Batch API

Process thousands of records in a single request with MarketCheck's asynchronous Batch API.

The Batch API allows you to process large files of vehicle data asynchronously. Instead of making thousands of individual API calls, you submit one file, track progress via polling or webhooks, and download the results when processing completes.

The Batch API is an Enterprise package offering and is enabled on your account upon request. All batch requests require authentication.
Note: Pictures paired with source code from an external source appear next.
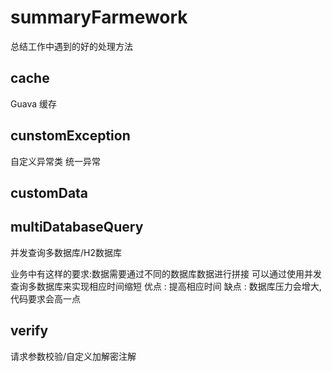 # summaryFarmework
总结工作中遇到的好的处理方法

## cache
Guava 缓存

## cunstomException
自定义异常类
统一异常

## customData


## multiDatabaseQuery
并发查询多数据库/H2数据库

业务中有这样的要求:数据需要通过不同的数据库数据进行拼接
可以通过使用并发查询多数据库来实现相应时间缩短
优点 : 提高相应时间
缺点 : 数据库压力会增大,代码要求会高一点

## verify
请求参数校验/自定义加解密注解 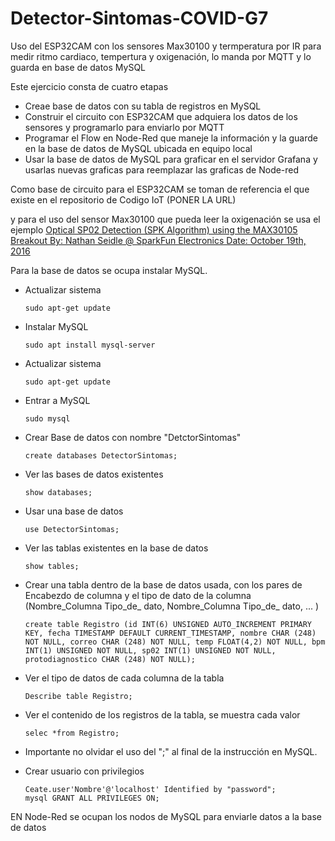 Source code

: # Detector-Sintomas-COVID-G7
Uso del ESP32CAM con los sensores Max30100 y termperatura por IR para medir ritmo cardiaco, tempertura y oxigenación, lo manda por MQTT y lo guarda en base de datos MySQL


Este ejercicio consta de cuatro etapas
*   Creae base de datos con su tabla de registros en MySQL
* Construir el circuito con ESP32CAM que adquiera los datos de los sensores y programarlo para enviarlo por MQTT
* Programar el Flow en Node-Red que maneje la información y la guarde en la base de datos de MySQL ubicada en equipo local
* Usar la base de datos de MySQL para graficar en el servidor Grafana y usarlas nuevas graficas para reemplazar las graficas de Node-red

Como base de circuito para el ESP32CAM se toman de referencia el que existe en el repositorio de Codigo IoT (PONER LA URL)

y para el uso del sensor Max30100 que pueda leer la oxigenación se usa el ejemplo [Optical SP02 Detection (SPK Algorithm) using the MAX30105 Breakout
  By: Nathan Seidle @ SparkFun Electronics
  Date: October 19th, 2016](https://github.com/sparkfun/MAX30105_Breakouthttps://github.com/sparkfun/MAX30105_Breakout)

Para la base de datos se ocupa instalar MySQL.
* Actualizar sistema

      sudo apt-get update
* Instalar MySQL

      sudo apt install mysql-server
*  Actualizar sistema

       sudo apt-get update
* Entrar a MySQL

      sudo mysql
* Crear Base de datos con nombre "DetctorSintomas"

      create databases DetectorSintomas;

* Ver las bases de datos existentes

      show databases;

* Usar una base de datos

      use DetectorSintomas;
* Ver las tablas existentes en la base de datos

      show tables;
* Crear una tabla dentro de la base de datos usada, con los pares de Encabezdo de columna y el tipo de dato de la columna (Nombre_Columna Tipo_de_ dato, Nombre_Columna Tipo_de_ dato, ... )

      create table Registro (id INT(6) UNSIGNED AUTO_INCREMENT PRIMARY KEY, fecha TIMESTAMP DEFAULT CURRENT_TIMESTAMP, nombre CHAR (248) NOT NULL, correo CHAR (248) NOT NULL, temp FLOAT(4,2) NOT NULL, bpm INT(1) UNSIGNED NOT NULL, sp02 INT(1) UNSIGNED NOT NULL, protodiagnostico CHAR (248) NOT NULL);

* Ver el tipo de datos de cada columna de la tabla 

      Describe table Registro;

* Ver el contenido de los registros de la tabla, se muestra cada valor

      selec *from Registro;
* Importante no olvidar el uso del ";" al final de la instrucción en MySQL.

* Crear usuario con privilegios 
      
      Ceate.user'Nombre'@'localhost' Identified by "password";
      mysql GRANT ALL PRIVILEGES ON;

EN Node-Red se ocupan los nodos de MySQL para enviarle datos a la base de datos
When to Use Batch vs Single-Request API

ScenarioRecommended API
Decode a single VINSingle-request NeoVIN Decode
Decode 1,000–3,000 VINs at onceBatch NeoVIN Decode
Rank a single vehicleSingle-request MarketMatch
Rank a large CSV of vehiclesBatch MarketMatch Rank

Use the single-request API for real-time, low-latency lookups. Use the Batch API when you have a file of records to process and can wait for asynchronous results.

Supported Batch Operations

OperationBase PathInput FormatOutput Format
NeoVIN Decode/v2/batch/neovin/decodePlain CSV (.csv)Gzip JSONL (.jsonl.gz)
MarketMatch Rank/v2/batch/marketmatch/rankGzip CSV (.csv.gz)Gzip CSV (.csv.gz)
Input file formats differ between operations. NeoVIN Decode accepts plain CSV files and rejects gzip. MarketMatch Rank accepts gzip-compressed CSV files and rejects plain CSV.

How It Works

Every batch job follows the same workflow:

1. Prepare your input file Create a CSV file with the required columns for your chosen operation. Compress it if the operation requires gzip.

2. Submit the job Upload the file via a POST request to the operation's submit endpoint. You receive a job_id immediately.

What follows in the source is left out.